**Input material**
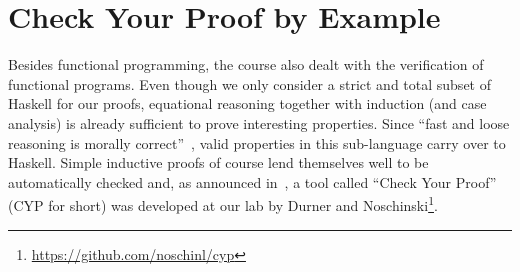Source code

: \section{Check Your Proof by Example}\label{sec:cyp}
Besides functional programming,
the course also dealt with the verification of functional programs.
Even though we only consider a strict and total subset
of Haskell for our proofs,
equational reasoning together with induction
(and case analysis)
is already sufficient to prove interesting properties.
Since ``fast and loose reasoning is morally correct''~\cite{fast_and_loose},
valid properties in this sub-language carry over to Haskell.
Simple inductive proofs of course lend themselves well to be automatically checked and, as announced in~\cite{next_1100}, a tool called ``Check Your Proof'' (CYP for short) was developed at our lab by Durner and Noschinski\footnote{\url{https://github.com/noschinl/cyp}}.

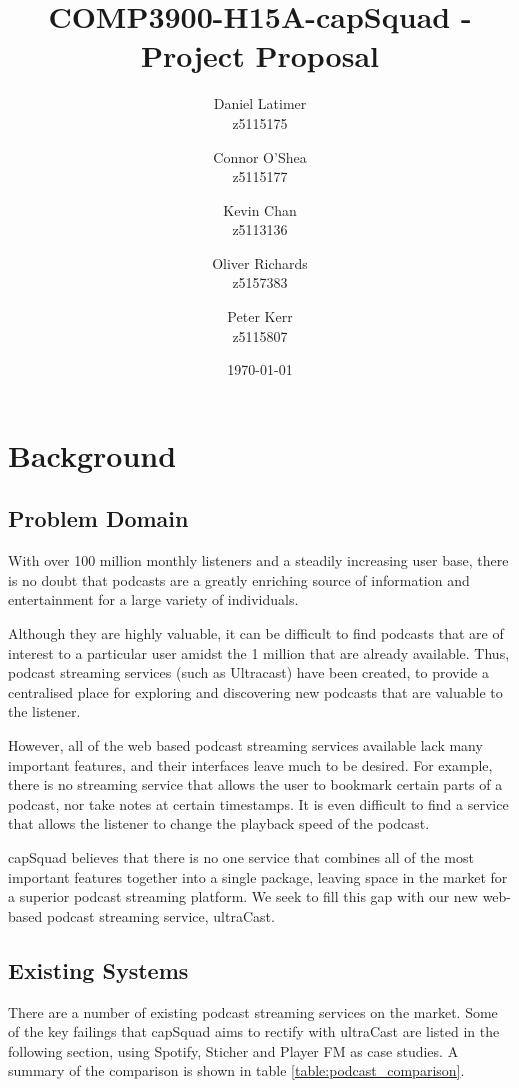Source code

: \documentclass[12pt]{article}
\title{COMP3900-H15A-capSquad - Project Proposal}
\date{\today}
\author{
    Daniel Latimer \\ z5115175 \and
    Connor O'Shea \\ z5115177 \and
    Kevin Chan \\ z5113136 \and
    Oliver Richards \\ z5157383 \and
    Peter Kerr \\ z5115807}
\begin{document}
\maketitle
\tableofcontents
\newpage

\section{Background}
\subsection{Problem Domain}
With over 100 million monthly listeners\cite{musicoomph} and a steadily increasing user base, there is no doubt that podcasts are a greatly enriching source of information and entertainment for a large variety of individuals.

Although they are highly valuable, it can be difficult to find podcasts that are of interest to a particular user amidst the 1 million\cite{musicoomph} that are already available.
Thus, podcast streaming services (such as Ultracast) have been created, to provide a centralised place for exploring and discovering new podcasts that are valuable to the listener.

However, all of the web based podcast streaming services available lack many important features, and their interfaces leave much to be desired. For example, there is no streaming service that allows the user to bookmark certain parts of a podcast, nor take notes at certain timestamps. It is even difficult to find a service that allows the listener to change the playback speed of the podcast.

capSquad believes that there is no one service that combines all of the most important features together into a single package, leaving space in the market for a superior podcast streaming platform. We seek to fill this gap with our new web-based podcast streaming service, ultraCast.

\subsection{Existing Systems}

There are a number of existing podcast streaming services on the market. Some of the key failings that capSquad aims to rectify with ultraCast are listed in the following section, using Spotify\cite{spotify}, Sticher\cite{sticher} and Player FM\cite{player_fm} as case studies.
A summary of the comparison is shown in table \ref{table:podcast_comparison}.
\end{document}
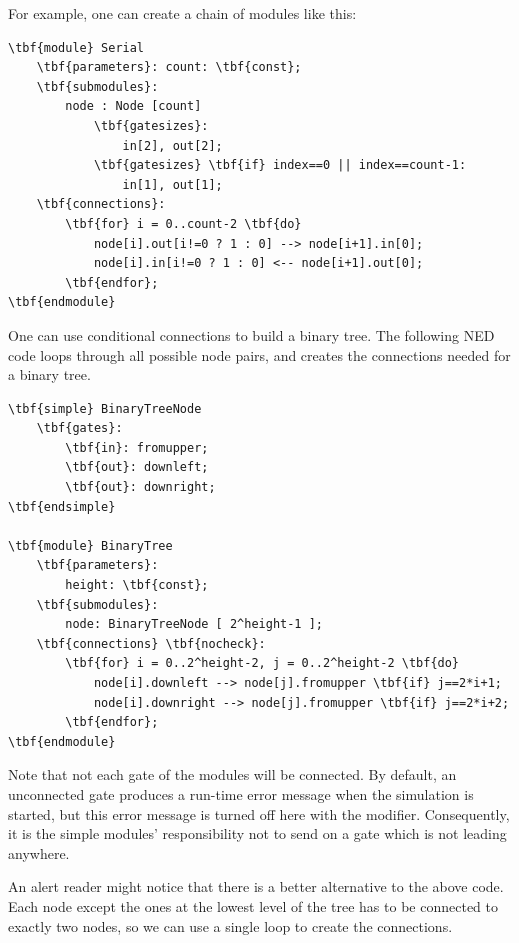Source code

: 

For example, one can create a chain of modules like this:


\begin{Verbatim}[commandchars=\\\{\}]
\tbf{module} Serial
    \tbf{parameters}: count: \tbf{const};
    \tbf{submodules}:
        node : Node [count]
            \tbf{gatesizes}:
                in[2], out[2];
            \tbf{gatesizes} \tbf{if} index==0 || index==count-1:
                in[1], out[1];
    \tbf{connections}:
        \tbf{for} i = 0..count-2 \tbf{do}
            node[i].out[i!=0 ? 1 : 0] --> node[i+1].in[0];
            node[i].in[i!=0 ? 1 : 0] <-- node[i+1].out[0];
        \tbf{endfor};
\tbf{endmodule}
\end{Verbatim}




One can use conditional connections to build a binary tree.
The following NED code loops through all possible node pairs, and
creates the connections needed for a binary tree.

\begin{Verbatim}[commandchars=\\\{\}]
\tbf{simple} BinaryTreeNode
    \tbf{gates}:
        \tbf{in}: fromupper;
        \tbf{out}: downleft;
        \tbf{out}: downright;
\tbf{endsimple}

\tbf{module} BinaryTree
    \tbf{parameters}:
        height: \tbf{const};
    \tbf{submodules}:
        node: BinaryTreeNode [ 2^height-1 ];
    \tbf{connections} \tbf{nocheck}:
        \tbf{for} i = 0..2^height-2, j = 0..2^height-2 \tbf{do}
            node[i].downleft --> node[j].fromupper \tbf{if} j==2*i+1;
            node[i].downright --> node[j].fromupper \tbf{if} j==2*i+2;
        \tbf{endfor};
\tbf{endmodule}
\end{Verbatim}

Note that not each gate of the modules will be connected. By default,
an unconnected gate produces a run-time error message when the
simulation is started, but this error message is turned off here with
the  modifier.  Consequently, it
is the simple modules' responsibility not to send on a gate which is
not leading anywhere.

An alert reader might notice that there is a better alternative
to the above code. Each node except the ones at the lowest level
of the tree has to be connected to exactly two nodes,
so we can use a single loop to create the connections.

**Instructions for the task**
An exact copy of each entry is required, minus the pictures.

**Task result**
Source code

: \section{Check Your Proof by Example}\label{sec:cyp}
Besides functional programming,
the course also dealt with the verification of functional programs.
Even though we only consider a strict and total subset
of Haskell for our proofs,
equational reasoning together with induction
(and case analysis)
is already sufficient to prove interesting properties.
Since ``fast and loose reasoning is morally correct''~\cite{fast_and_loose},
valid properties in this sub-language carry over to Haskell.
Simple inductive proofs of course lend themselves well to be automatically checked and, as announced in~\cite{next_1100}, a tool called ``Check Your Proof'' (CYP for short) was developed at our lab by Durner and Noschinski\footnote{\url{https://github.com/noschinl/cyp}}.

Source code

: \documentclass[12pt]{article}
\title{COMP3900-H15A-capSquad - Project Proposal}
\date{\today}
\author{
    Daniel Latimer \\ z5115175 \and
    Connor O'Shea \\ z5115177 \and
    Kevin Chan \\ z5113136 \and
    Oliver Richards \\ z5157383 \and
    Peter Kerr \\ z5115807}
\begin{document}
\maketitle
\tableofcontents
\newpage

\section{Background}
\subsection{Problem Domain}
With over 100 million monthly listeners\cite{musicoomph} and a steadily increasing user base, there is no doubt that podcasts are a greatly enriching source of information and entertainment for a large variety of individuals.

Although they are highly valuable, it can be difficult to find podcasts that are of interest to a particular user amidst the 1 million\cite{musicoomph} that are already available.
Thus, podcast streaming services (such as Ultracast) have been created, to provide a centralised place for exploring and discovering new podcasts that are valuable to the listener.

However, all of the web based podcast streaming services available lack many important features, and their interfaces leave much to be desired. For example, there is no streaming service that allows the user to bookmark certain parts of a podcast, nor take notes at certain timestamps. It is even difficult to find a service that allows the listener to change the playback speed of the podcast.

capSquad believes that there is no one service that combines all of the most important features together into a single package, leaving space in the market for a superior podcast streaming platform. We seek to fill this gap with our new web-based podcast streaming service, ultraCast.

\subsection{Existing Systems}

There are a number of existing podcast streaming services on the market. Some of the key failings that capSquad aims to rectify with ultraCast are listed in the following section, using Spotify\cite{spotify}, Sticher\cite{sticher} and Player FM\cite{player_fm} as case studies.
A summary of the comparison is shown in table \ref{table:podcast_comparison}.
\end{document}
Source code

: 

For example, one can create a chain of modules like this:


\begin{Verbatim}[commandchars=\\\{\}]
\tbf{module} Serial
    \tbf{parameters}: count: \tbf{const};
    \tbf{submodules}:
        node : Node [count]
            \tbf{gatesizes}:
                in[2], out[2];
            \tbf{gatesizes} \tbf{if} index==0 || index==count-1:
                in[1], out[1];
    \tbf{connections}:
        \tbf{for} i = 0..count-2 \tbf{do}
            node[i].out[i!=0 ? 1 : 0] --> node[i+1].in[0];
            node[i].in[i!=0 ? 1 : 0] <-- node[i+1].out[0];
        \tbf{endfor};
\tbf{endmodule}
\end{Verbatim}




One can use conditional connections to build a binary tree.
The following NED code loops through all possible node pairs, and
creates the connections needed for a binary tree.

\begin{Verbatim}[commandchars=\\\{\}]
\tbf{simple} BinaryTreeNode
    \tbf{gates}:
        \tbf{in}: fromupper;
        \tbf{out}: downleft;
        \tbf{out}: downright;
\tbf{endsimple}

\tbf{module} BinaryTree
    \tbf{parameters}:
        height: \tbf{const};
    \tbf{submodules}:
        node: BinaryTreeNode [ 2^height-1 ];
    \tbf{connections} \tbf{nocheck}:
        \tbf{for} i = 0..2^height-2, j = 0..2^height-2 \tbf{do}
            node[i].downleft --> node[j].fromupper \tbf{if} j==2*i+1;
            node[i].downright --> node[j].fromupper \tbf{if} j==2*i+2;
        \tbf{endfor};
\tbf{endmodule}
\end{Verbatim}

Note that not each gate of the modules will be connected. By default,
an unconnected gate produces a run-time error message when the
simulation is started, but this error message is turned off here with
the  modifier.  Consequently, it
is the simple modules' responsibility not to send on a gate which is
not leading anywhere.

An alert reader might notice that there is a better alternative
to the above code. Each node except the ones at the lowest level
of the tree has to be connected to exactly two nodes,
so we can use a single loop to create the connections.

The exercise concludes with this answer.